My first beer was forgettable, but I still remember it. It’s funny how the brain works like that, recording and preserving moments and milestones regardless of how they’re being experienced in real time. I was 13. It was Halloween night. We were gathered around a bonfire. Somebody passed me a Natty Light.
Eighth grade had just started, my 14th birthday was precisely one week away, and I was feeling good. We were the upperclassmen of middle school, whatever the hell that meant. My buddy Josh and I got invited to this party by a few of our friends who were a year ahead of us. Technically, it was our first high school party, which was undeniably cool.
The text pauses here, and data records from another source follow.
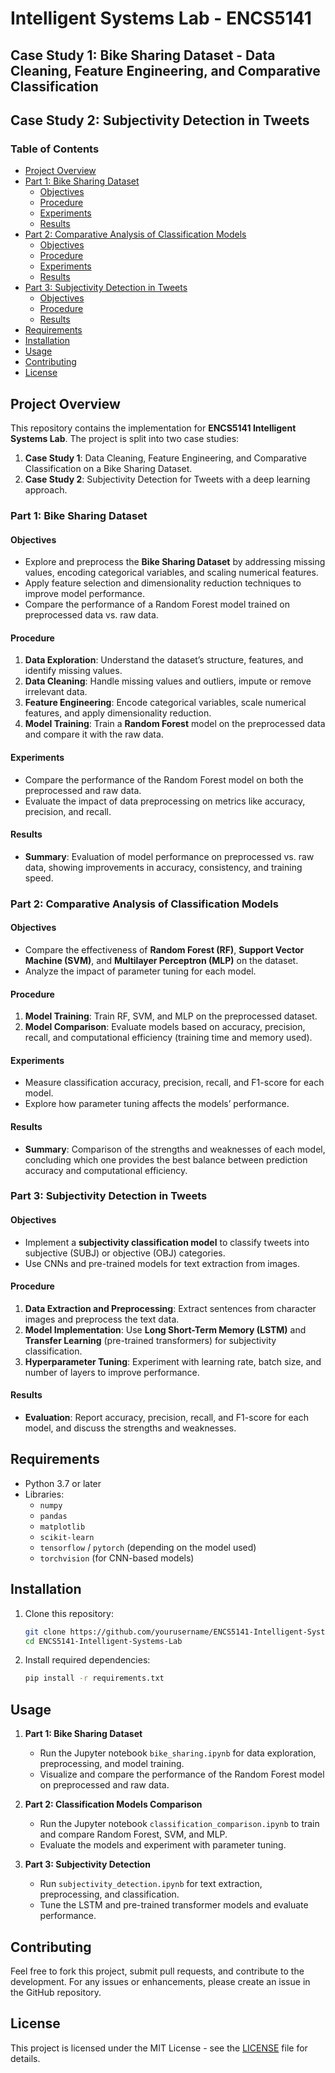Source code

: # Intelligent Systems Lab - ENCS5141
## Case Study 1: Bike Sharing Dataset - Data Cleaning, Feature Engineering, and Comparative Classification
## Case Study 2: Subjectivity Detection in Tweets

### Table of Contents
- [Project Overview](#project-overview)
- [Part 1: Bike Sharing Dataset](#part-1-bike-sharing-dataset)
  - [Objectives](#objectives)
  - [Procedure](#procedure)
  - [Experiments](#experiments)
  - [Results](#results)
- [Part 2: Comparative Analysis of Classification Models](#part-2-comparative-analysis-of-classification-models)
  - [Objectives](#objectives-1)
  - [Procedure](#procedure-1)
  - [Experiments](#experiments-1)
  - [Results](#results-1)
- [Part 3: Subjectivity Detection in Tweets](#part-3-subjectivity-detection-in-tweets)
  - [Objectives](#objectives-2)
  - [Procedure](#procedure-2)
  - [Results](#results-2)
- [Requirements](#requirements)
- [Installation](#installation)
- [Usage](#usage)
- [Contributing](#contributing)
- [License](#license)

## Project Overview
This repository contains the implementation for **ENCS5141 Intelligent Systems Lab**. The project is split into two case studies:
1. **Case Study 1**: Data Cleaning, Feature Engineering, and Comparative Classification on a Bike Sharing Dataset.
2. **Case Study 2**: Subjectivity Detection for Tweets with a deep learning approach.

### Part 1: Bike Sharing Dataset

#### Objectives
- Explore and preprocess the **Bike Sharing Dataset** by addressing missing values, encoding categorical variables, and scaling numerical features.
- Apply feature selection and dimensionality reduction techniques to improve model performance.
- Compare the performance of a Random Forest model trained on preprocessed data vs. raw data.

#### Procedure
1. **Data Exploration**: Understand the dataset’s structure, features, and identify missing values.
2. **Data Cleaning**: Handle missing values and outliers, impute or remove irrelevant data.
3. **Feature Engineering**: Encode categorical variables, scale numerical features, and apply dimensionality reduction.
4. **Model Training**: Train a **Random Forest** model on the preprocessed data and compare it with the raw data.

#### Experiments
- Compare the performance of the Random Forest model on both the preprocessed and raw data.
- Evaluate the impact of data preprocessing on metrics like accuracy, precision, and recall.

#### Results
- **Summary**: Evaluation of model performance on preprocessed vs. raw data, showing improvements in accuracy, consistency, and training speed.

### Part 2: Comparative Analysis of Classification Models

#### Objectives
- Compare the effectiveness of **Random Forest (RF)**, **Support Vector Machine (SVM)**, and **Multilayer Perceptron (MLP)** on the dataset.
- Analyze the impact of parameter tuning for each model.

#### Procedure
1. **Model Training**: Train RF, SVM, and MLP on the preprocessed dataset.
2. **Model Comparison**: Evaluate models based on accuracy, precision, recall, and computational efficiency (training time and memory used).

#### Experiments
- Measure classification accuracy, precision, recall, and F1-score for each model.
- Explore how parameter tuning affects the models’ performance.

#### Results
- **Summary**: Comparison of the strengths and weaknesses of each model, concluding which one provides the best balance between prediction accuracy and computational efficiency.

### Part 3: Subjectivity Detection in Tweets

#### Objectives
- Implement a **subjectivity classification model** to classify tweets into subjective (SUBJ) or objective (OBJ) categories.
- Use CNNs and pre-trained models for text extraction from images.

#### Procedure
1. **Data Extraction and Preprocessing**: Extract sentences from character images and preprocess the text data.
2. **Model Implementation**: Use **Long Short-Term Memory (LSTM)** and **Transfer Learning** (pre-trained transformers) for subjectivity classification.
3. **Hyperparameter Tuning**: Experiment with learning rate, batch size, and number of layers to improve performance.

#### Results
- **Evaluation**: Report accuracy, precision, recall, and F1-score for each model, and discuss the strengths and weaknesses.

## Requirements
- Python 3.7 or later
- Libraries:
  - `numpy`
  - `pandas`
  - `matplotlib`
  - `scikit-learn`
  - `tensorflow` / `pytorch` (depending on the model used)
  - `torchvision` (for CNN-based models)
  
## Installation

1. Clone this repository:
    ```bash
    git clone https://github.com/yourusername/ENCS5141-Intelligent-Systems-Lab.git
    cd ENCS5141-Intelligent-Systems-Lab
    ```

2. Install required dependencies:
    ```bash
    pip install -r requirements.txt
    ```

## Usage

1. **Part 1: Bike Sharing Dataset**
    - Run the Jupyter notebook `bike_sharing.ipynb` for data exploration, preprocessing, and model training.
    - Visualize and compare the performance of the Random Forest model on preprocessed and raw data.

2. **Part 2: Classification Models Comparison**
    - Run the Jupyter notebook `classification_comparison.ipynb` to train and compare Random Forest, SVM, and MLP.
    - Evaluate the models and experiment with parameter tuning.

3. **Part 3: Subjectivity Detection**
    - Run `subjectivity_detection.ipynb` for text extraction, preprocessing, and classification.
    - Tune the LSTM and pre-trained transformer models and evaluate performance.

## Contributing
Feel free to fork this project, submit pull requests, and contribute to the development. For any issues or enhancements, please create an issue in the GitHub repository.

## License
This project is licensed under the MIT License - see the [LICENSE](LICENSE) file for details.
My costume that year was a mechanic. It was kinda last minute. I wore one of my dad’s big, blue, oil-stained jumpsuits with a dirty red rag in my back pocket, and I carried around the biggest wrench I could find.
Josh lived a street over and the party was on the street that connected mine to his. It was all outdoors in a backyard/no man’s land near a little wooded area. There were lawn chairs all over the place in every color and pattern and state of disrepair imaginable. A number of picnic table benches were scattered about, though there were no actual picnic tables in sight. Off to the side was one of those Little Tikes toddler slides and a trampoline.
Both the party and the bonfire turned out to be bigger than we’d expected. There were about 25 or so people there when we arrived. A dozen or so were gathered around the raging fire, which, thanks to a steady diet of lighter-fluid-soaked cardboard and legit logs, was maxing out around eight feet tall. The other half of the folks were huddled in smaller groups at various stations around the yard.
There were some familiar faces—a few other folks our age—but also a lot of older kids who I vaguely recognized as a sibling of so-and-so and others I didn’t know at all. Walking toward the fire, time slowed down a bit as I took it all in. I would later come to understand that to be my Dazed and Confused “Pink” moment.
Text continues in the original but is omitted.